MARCHER À PAS DE VENTRE

Débuté en 2025, le projet « Marcher à pas de ventre » s’est précisé suite à une opération qui a modifié ma perception de l’espace et de mon environnement. J’adopte une posture délibérément animale, souvent au ras du sol, dans des zones ombragées où les corps humains, végétaux et minéraux se frôlent et où les matières s’accumulent, se superposent et se transforment. En me glissant sous les branches, entre les pierres, dans les creux de la terre, j’adopte un regard qui n’est plus strictement humain, mais instinctif, sensoriel, presque furtif. Chaque photographie fonctionne comme un échantillon, un extrait d’un territoire plus vaste et indéfini, jouant avec l’ambiguïté des textures et des échelles.

Cette démarche puise autant dans l’expérience corporelle que dans la recherche scientifique, examinant les détails comme on étudie un terrain, une peau, une sédimentation vivante. Les matières deviennent des indices. Le corps, tantôt visible, tantôt suggéré, apparaît comme un prolongement naturel du paysage.

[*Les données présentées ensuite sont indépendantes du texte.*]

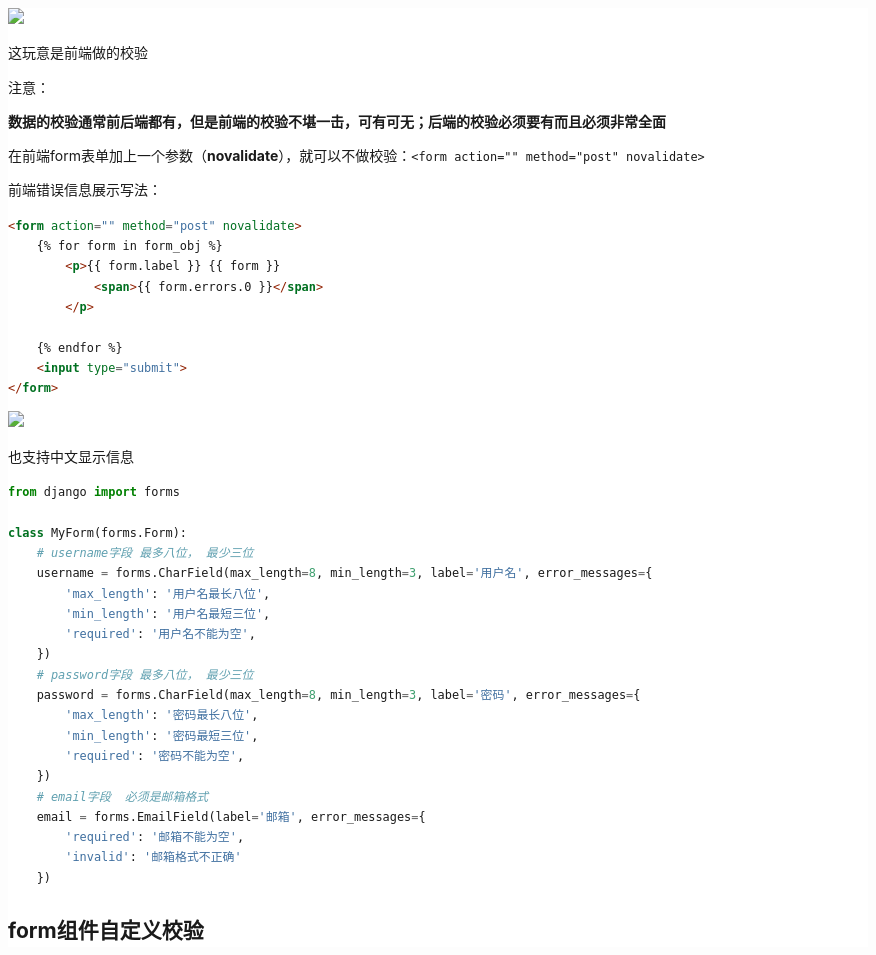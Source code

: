 ![](https://cdn.jsdelivr.net/gh/setcreed/pic_img/cdn_img/20200305122112.png)

这玩意是前端做的校验

注意：

**数据的校验通常前后端都有，但是前端的校验不堪一击，可有可无；后端的校验必须要有而且必须非常全面**

在前端form表单加上一个参数（**novalidate**），就可以不做校验：`<form action="" method="post" novalidate>`

前端错误信息展示写法：

```html
<form action="" method="post" novalidate>
    {% for form in form_obj %}
        <p>{{ form.label }} {{ form }}
            <span>{{ form.errors.0 }}</span>
        </p>

    {% endfor %}
    <input type="submit">
</form>
```



![](https://cdn.jsdelivr.net/gh/setcreed/pic_img/cdn_img/20200305122920.png)



也支持中文显示信息

```python
from django import forms

class MyForm(forms.Form):
    # username字段 最多八位， 最少三位
    username = forms.CharField(max_length=8, min_length=3, label='用户名', error_messages={
        'max_length': '用户名最长八位',
        'min_length': '用户名最短三位',
        'required': '用户名不能为空',
    })
    # password字段 最多八位， 最少三位
    password = forms.CharField(max_length=8, min_length=3, label='密码', error_messages={
        'max_length': '密码最长八位',
        'min_length': '密码最短三位',
        'required': '密码不能为空',
    })
    # email字段  必须是邮箱格式
    email = forms.EmailField(label='邮箱', error_messages={
        'required': '邮箱不能为空',
        'invalid': '邮箱格式不正确'
    })
```



## form组件自定义校验
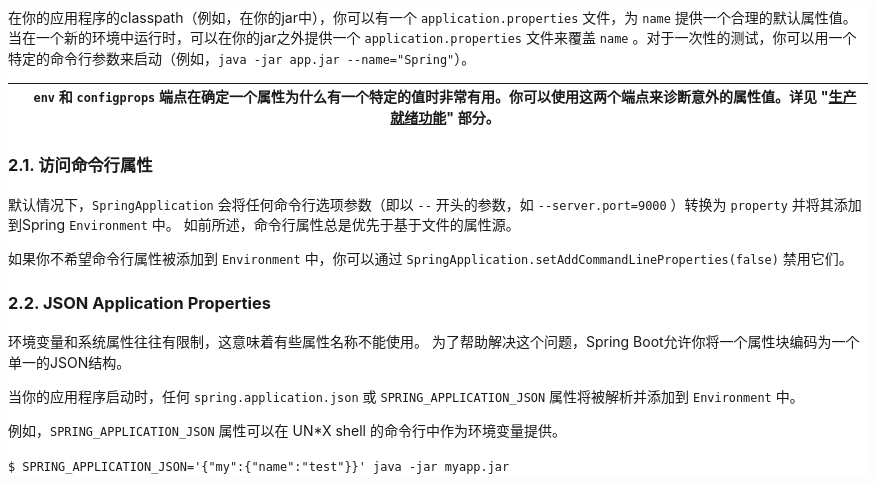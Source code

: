 





在你的应用程序的classpath（例如，在你的jar中），你可以有一个 `application.properties` 文件，为 `name` 提供一个合理的默认属性值。当在一个新的环境中运行时，可以在你的jar之外提供一个 `application.properties` 文件来覆盖 `name` 。对于一次性的测试，你可以用一个特定的命令行参数来启动（例如，`java -jar app.jar --name="Spring"`）。





|  | `env` 和 `configprops` 端点在确定一个属性为什么有一个特定的值时非常有用。你可以使用这两个端点来诊断意外的属性值。详见 "[生产就绪功能](https://springdoc.cn/spring-boot/actuator.html#actuator.endpoints)" 部分。 |
| --- | --- |





### [](https://springdoc.cn/spring-boot/features.html#features.external-config.command-line-args)2.1\. 访问命令行属性



默认情况下，`SpringApplication` 会将任何命令行选项参数（即以 `--` 开头的参数，如 `--server.port=9000` ）转换为 `property` 并将其添加到Spring `Environment` 中。 如前所述，命令行属性总是优先于基于文件的属性源。





如果你不希望命令行属性被添加到 `Environment` 中，你可以通过 `SpringApplication.setAddCommandLineProperties(false)` 禁用它们。







### [](https://springdoc.cn/spring-boot/features.html#features.external-config.application-json)2.2\. JSON Application Properties



环境变量和系统属性往往有限制，这意味着有些属性名称不能使用。 为了帮助解决这个问题，Spring Boot允许你将一个属性块编码为一个单一的JSON结构。





当你的应用程序启动时，任何 `spring.application.json` 或 `SPRING_APPLICATION_JSON` 属性将被解析并添加到 `Environment` 中。





例如，`SPRING_APPLICATION_JSON` 属性可以在 UN*X shell 的命令行中作为环境变量提供。







```
$ SPRING_APPLICATION_JSON='{"my":{"name":"test"}}' java -jar myapp.jar
```





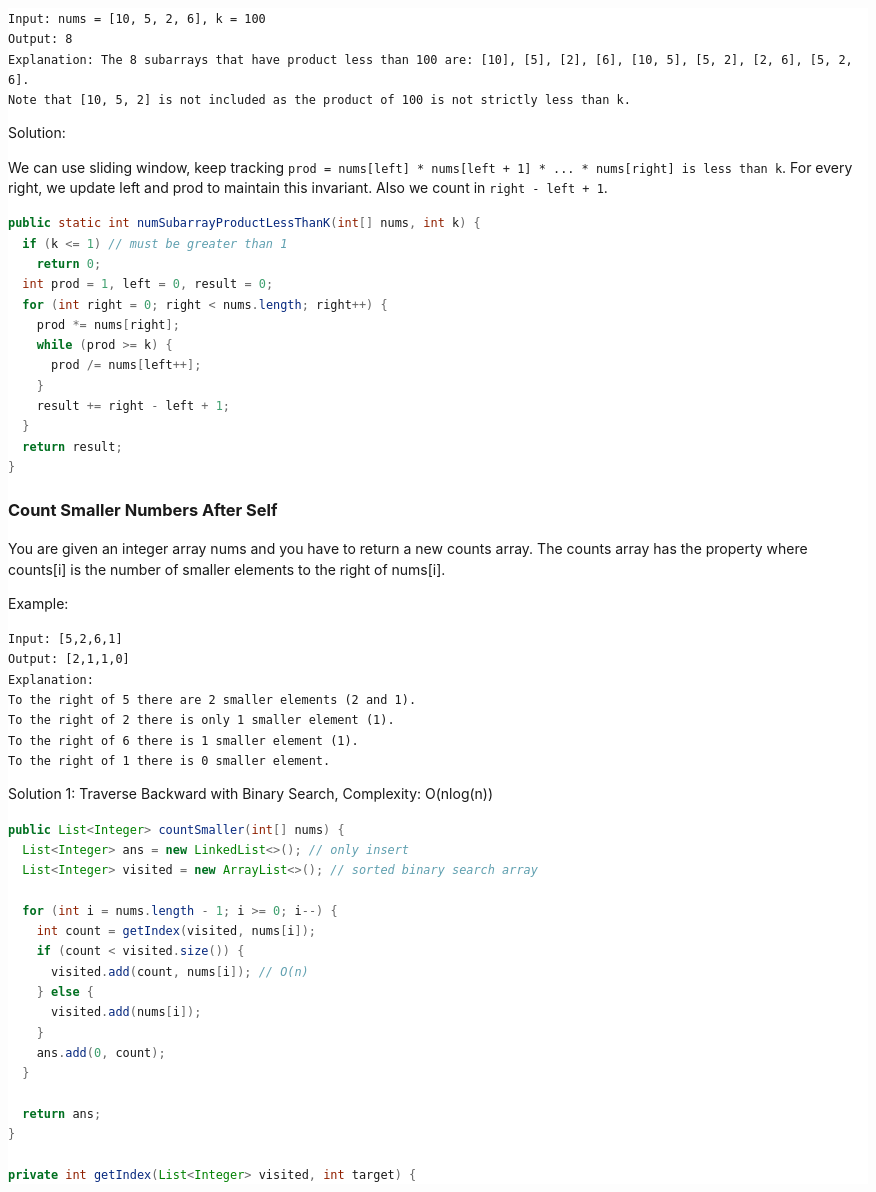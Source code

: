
 ```
Input: nums = [10, 5, 2, 6], k = 100
Output: 8
Explanation: The 8 subarrays that have product less than 100 are: [10], [5], [2], [6], [10, 5], [5, 2], [2, 6], [5, 2, 6].
Note that [10, 5, 2] is not included as the product of 100 is not strictly less than k.
```

Solution:

We can use sliding window, keep tracking `prod = nums[left] * nums[left + 1] * ... * nums[right] is less than k`. For every right, we update left and prod to maintain this invariant. Also we count in `right - left + 1`.

```java
public static int numSubarrayProductLessThanK(int[] nums, int k) {
  if (k <= 1) // must be greater than 1
    return 0;
  int prod = 1, left = 0, result = 0;
  for (int right = 0; right < nums.length; right++) {
    prod *= nums[right];
    while (prod >= k) {
      prod /= nums[left++];
    }
    result += right - left + 1;
  }
  return result;
}
```

### Count Smaller Numbers After Self

You are given an integer array nums and you have to return a new counts array. The counts array has the property where counts[i] is the number of smaller elements to the right of nums[i].

Example:

```
Input: [5,2,6,1]
Output: [2,1,1,0]
Explanation:
To the right of 5 there are 2 smaller elements (2 and 1).
To the right of 2 there is only 1 smaller element (1).
To the right of 6 there is 1 smaller element (1).
To the right of 1 there is 0 smaller element.
```

Solution 1: Traverse Backward with Binary Search, Complexity: O(nlog(n))

```java
public List<Integer> countSmaller(int[] nums) {
  List<Integer> ans = new LinkedList<>(); // only insert
  List<Integer> visited = new ArrayList<>(); // sorted binary search array

  for (int i = nums.length - 1; i >= 0; i--) {
    int count = getIndex(visited, nums[i]);
    if (count < visited.size()) {
      visited.add(count, nums[i]); // O(n)
    } else {
      visited.add(nums[i]);
    }
    ans.add(0, count);
  }

  return ans;
}

private int getIndex(List<Integer> visited, int target) {
```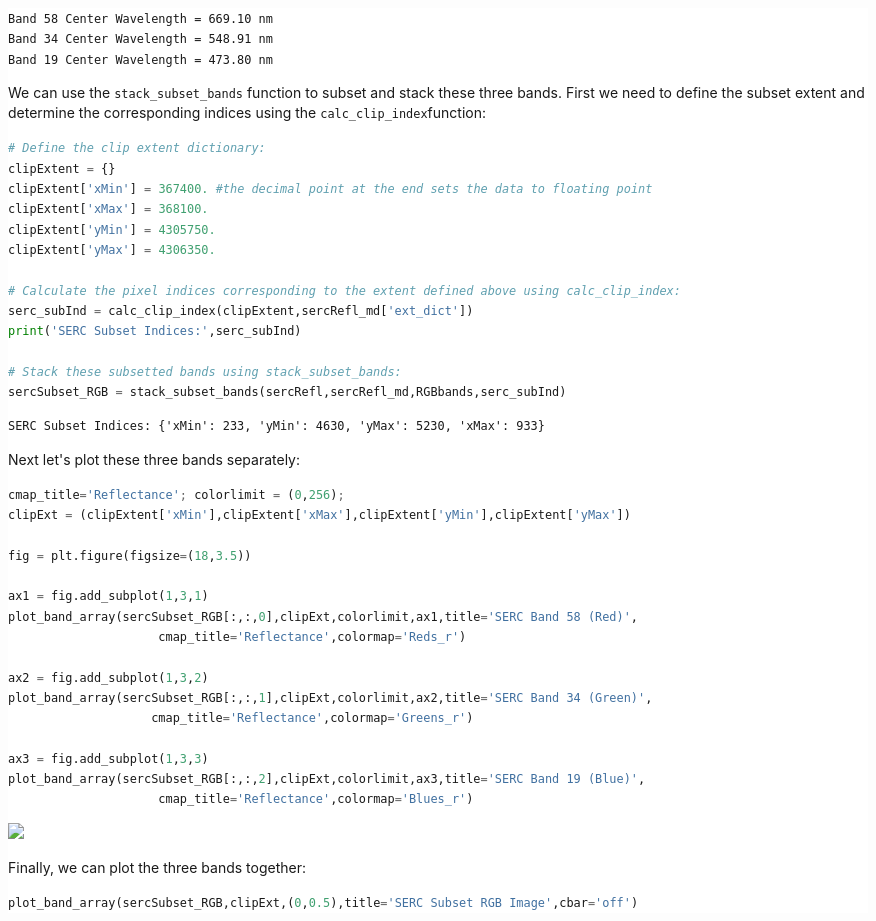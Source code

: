     Band 58 Center Wavelength = 669.10 nm
    Band 34 Center Wavelength = 548.91 nm
    Band 19 Center Wavelength = 473.80 nm
    


We can use the `stack_subset_bands` function to subset and stack these three 
bands. First we need to define the subset extent and determine the corresponding 
indices using the `calc_clip_index`function:


```python
# Define the clip extent dictionary:
clipExtent = {}
clipExtent['xMin'] = 367400. #the decimal point at the end sets the data to floating point
clipExtent['xMax'] = 368100.
clipExtent['yMin'] = 4305750.
clipExtent['yMax'] = 4306350.

# Calculate the pixel indices corresponding to the extent defined above using calc_clip_index:
serc_subInd = calc_clip_index(clipExtent,sercRefl_md['ext_dict']) 
print('SERC Subset Indices:',serc_subInd)

# Stack these subsetted bands using stack_subset_bands:
sercSubset_RGB = stack_subset_bands(sercRefl,sercRefl_md,RGBbands,serc_subInd)
```

    SERC Subset Indices: {'xMin': 233, 'yMin': 4630, 'yMax': 5230, 'xMax': 933}
    

Next let's plot these three bands separately: 


```python
cmap_title='Reflectance'; colorlimit = (0,256);
clipExt = (clipExtent['xMin'],clipExtent['xMax'],clipExtent['yMin'],clipExtent['yMax'])

fig = plt.figure(figsize=(18,3.5))

ax1 = fig.add_subplot(1,3,1)
plot_band_array(sercSubset_RGB[:,:,0],clipExt,colorlimit,ax1,title='SERC Band 58 (Red)', 
                     cmap_title='Reflectance',colormap='Reds_r')

ax2 = fig.add_subplot(1,3,2)
plot_band_array(sercSubset_RGB[:,:,1],clipExt,colorlimit,ax2,title='SERC Band 34 (Green)',
                    cmap_title='Reflectance',colormap='Greens_r')

ax3 = fig.add_subplot(1,3,3)
plot_band_array(sercSubset_RGB[:,:,2],clipExt,colorlimit,ax3,title='SERC Band 19 (Blue)',
                     cmap_title='Reflectance',colormap='Blues_r')
```

![ ](https://raw.githubusercontent.com/NEONScience/NEON-Data-Skills/main/graphics/py-figs/hyperspectral-functions-rgb-images/output_13_0.png)

Finally, we can plot the three bands together:


```python
plot_band_array(sercSubset_RGB,clipExt,(0,0.5),title='SERC Subset RGB Image',cbar='off')
```
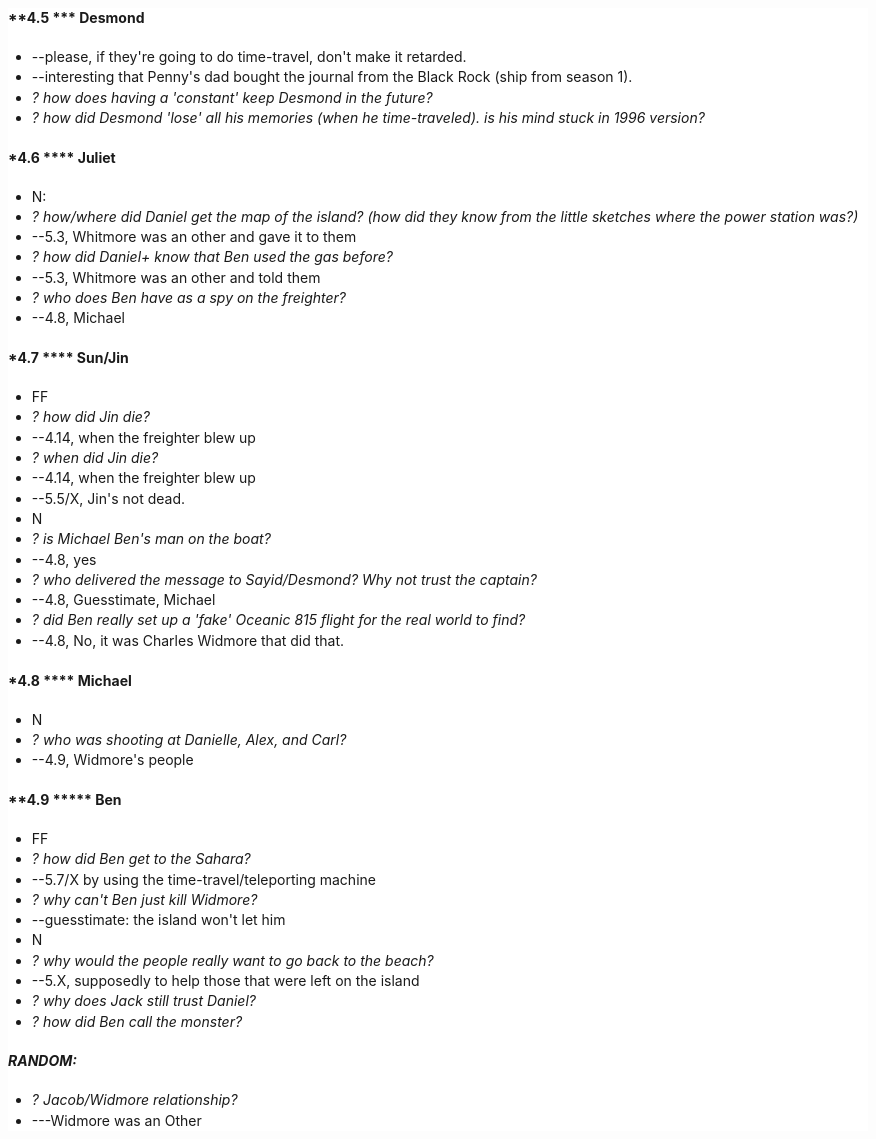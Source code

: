 #### &#42;&#42;4.5 &#42;&#42;&#42; Desmond
* --please, if they're going to do time-travel, don't make it retarded.
* --interesting that Penny's dad bought the journal from the Black Rock (ship from season 1).
* _? how does having a 'constant' keep Desmond in the future?_
* _? how did Desmond 'lose' all his memories (when he time-traveled). is his mind stuck in 1996 version?_

#### &#42;4.6 &#42;&#42;&#42;&#42; Juliet
* N:
* _? how/where did Daniel get the map of the island?  (how did they know from the little sketches where the power station was?)_
* --5.3, Whitmore was an other and gave it to them
* _? how did Daniel+ know that Ben used the gas before?_
* --5.3, Whitmore was an other and told them
* _? who does Ben have as a spy on the freighter?_
* --4.8, Michael

#### &#42;4.7 &#42;&#42;&#42;&#42; Sun/Jin
* FF
* _? how did Jin die?_
* --4.14, when the freighter blew up
* _? when did Jin die?_
* --4.14, when the freighter blew up
* --5.5/X, Jin's not dead.
* N
* _? is Michael Ben's man on the boat?_
* --4.8, yes
* _? who delivered the message to Sayid/Desmond?  Why not trust the captain?_
* --4.8, Guesstimate, Michael
* _? did Ben really set up a 'fake' Oceanic 815 flight for the real world to find?_
* --4.8, No, it was Charles Widmore that did that.

#### &#42;4.8 &#42;&#42;&#42;&#42; Michael
* N
* _? who was shooting at Danielle, Alex, and Carl?_
* --4.9, Widmore's people

#### &#42;&#42;4.9 &#42;&#42;&#42;&#42;&#42; Ben
* FF
* _? how did Ben get to the Sahara?_
* --5.7/X by using the time-travel/teleporting machine
* _? why can't Ben just kill Widmore?_
* --guesstimate: the island won't let him
* N
* _? why would the people really want to go back to the beach?_
* --5.X, supposedly to help those that were left on the island
* _? why does Jack still trust Daniel?_
* _? how did Ben call the monster?_

#### *RANDOM:*
* _? Jacob/Widmore relationship?_
* ---Widmore was an Other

Dans cette proposition, je ne cherche pas à hiérarchiser la matière minérale, organique et vivante. Une pierre, une surface d’eau, une peau, une branche ou une montagne existent sur le même plan soumis aux mêmes tensions, aux mêmes transformations. Ce sont des états, des passages, des équilibres temporaires.

Les photographies ne constituent pas un ensemble figé, mais un système ouvert où les formes se déplacent, se recomposent et trouvent de nouvelles relations.